Fight-or-flight evangelism cashes in on the motive power of such highs while, I fear, underestimating the morning-after crash that can follow them. True, at most evangelical events designed around creating the emotional high necessary for fight-or-flight salvation, the church (or whomever) has people or programs in place to foster the neophyte Christian (i.e., incorporate them into the life of a faith community).

Nevertheless, the clear priority for most forms of evangelical outreach is the Moment of Decision, not the morning after. Evangelical testimonies (a performance genre all their own that I intend to discuss in detail later) rarely if ever highlight the long, hard process of growing in faith. Instead such testimonies tend to take the form "Here's how I was before being saved.

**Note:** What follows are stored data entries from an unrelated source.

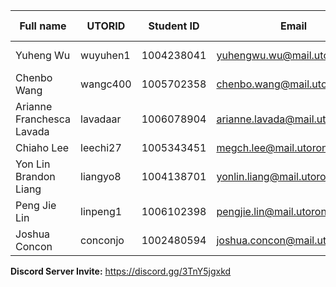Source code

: 
| Full name | UTORID |Student ID | Email | Best Way to Contact | Discord Username
|--|--|--| -- | -- | -- |
| Yuheng Wu | wuyuhen1 | 1004238041 | yuhengwu.wu@mail.utoronto.ca | Email or Discord, +8615766285225 | Yuheng(Johnny)#0669 |
|Chenbo Wang|wangc400|1005702358|chenbo.wang@mail.utoronto.ca|Email or Discord|David Wang#0005|
Arianne Franchesca Lavada | lavadaar | 1006078904 | arianne.lavada@mail.utoronto.ca | Email or Discord | AriRen#3892
Chiaho Lee | leechi27 | 1005343451 | megch.lee@mail.utoronto.ca | Email or Discord | Chiaho Lee#2022
Yon Lin Brandon Liang | liangyo8 | 1004138701 | yonlin.liang@mail.utoronto.ca | Email or Discord | Orion#5400
Peng Jie Lin |linpeng1 |1006102398 |pengjie.lin@mail.utoronto.ca | Email or Discord | ITS BOB#7780
Joshua Concon | conconjo | 1002480594 | joshua.concon@mail.utoronto.ca | Email or Discord | genericKpopPFP#8667

**Discord Server Invite:**  https://discord.gg/3TnY5jgxkd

Here--in greatest detail--is the dramatic story of my decision for Christ. And here's how my life has been different since then." The focus is on the decision, the instant of belief in the saving Person of Christ and (depending on your soteriology) repentance (turning away from sin toward God).

Now, I have nothing against recalling one's conversion as a singular, highly emotional event. I recall my own decision as such. But, in my experience, being a Christian is less about the one massive decision I made at age 8 and more about the countless smaller decisions I make every day at age 33. Indeed, I'd say I had about as much understanding of what life-long faith is really about at age 8 as most preteens have about what it's like to be a parent.

Christianity is a life-long commitment, a discipline of heart-mind-spirit that's supposed to encompass all aspects of life. How sensible is it, then, to encourage people--particularly teenagers--to make that commitment suddenly and in an altered state of consciousness? Outside of romantic comedy plots, we would never endorse a spur-of-the-moment decision to get married, to buy a house, or to have a baby. These are, ideally, weighty decisions arrived at carefully and thoughtfully. Surely we would consider it odd if someone said, "Well, I bought a puppy because I was convinced that I would spend an eternity in Hell if I didn't get a puppy."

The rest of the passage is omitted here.